As the answer, give exactly the lines of the records below from the one with "Source code" through the one with "#### All projects", ends included and pictures left out.

### Given data
______________________________

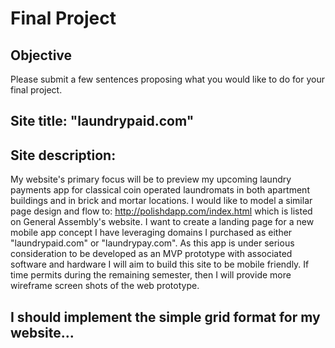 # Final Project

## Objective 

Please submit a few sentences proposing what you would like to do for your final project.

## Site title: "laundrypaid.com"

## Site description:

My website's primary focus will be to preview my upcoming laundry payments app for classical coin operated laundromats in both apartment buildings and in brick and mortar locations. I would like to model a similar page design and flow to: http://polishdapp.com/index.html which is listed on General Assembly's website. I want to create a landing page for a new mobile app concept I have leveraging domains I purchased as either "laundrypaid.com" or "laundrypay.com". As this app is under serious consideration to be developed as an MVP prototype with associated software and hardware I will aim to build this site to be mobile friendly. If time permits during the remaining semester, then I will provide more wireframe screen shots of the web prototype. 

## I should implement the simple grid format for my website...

______________________________

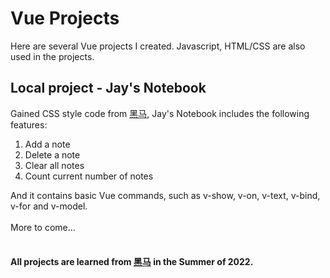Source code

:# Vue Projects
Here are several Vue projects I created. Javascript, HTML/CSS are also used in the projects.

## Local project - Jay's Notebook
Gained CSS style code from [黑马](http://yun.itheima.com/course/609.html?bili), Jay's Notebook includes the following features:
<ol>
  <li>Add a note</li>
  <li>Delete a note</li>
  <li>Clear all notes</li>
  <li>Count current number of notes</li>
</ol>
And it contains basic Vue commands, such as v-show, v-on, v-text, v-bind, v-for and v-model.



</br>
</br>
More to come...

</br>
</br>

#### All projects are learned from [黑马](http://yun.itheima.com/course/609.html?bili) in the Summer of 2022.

______________________________

### Task response
Source code

:# Vue Projects
Here are several Vue projects I created. Javascript, HTML/CSS are also used in the projects.

## Local project - Jay's Notebook
Gained CSS style code from [黑马](http://yun.itheima.com/course/609.html?bili), Jay's Notebook includes the following features:
<ol>
  <li>Add a note</li>
  <li>Delete a note</li>
  <li>Clear all notes</li>
  <li>Count current number of notes</li>
</ol>
And it contains basic Vue commands, such as v-show, v-on, v-text, v-bind, v-for and v-model.



</br>
</br>
More to come...

</br>
</br>

#### All projects are learned from [黑马](http://yun.itheima.com/course/609.html?bili) in the Summer of 2022.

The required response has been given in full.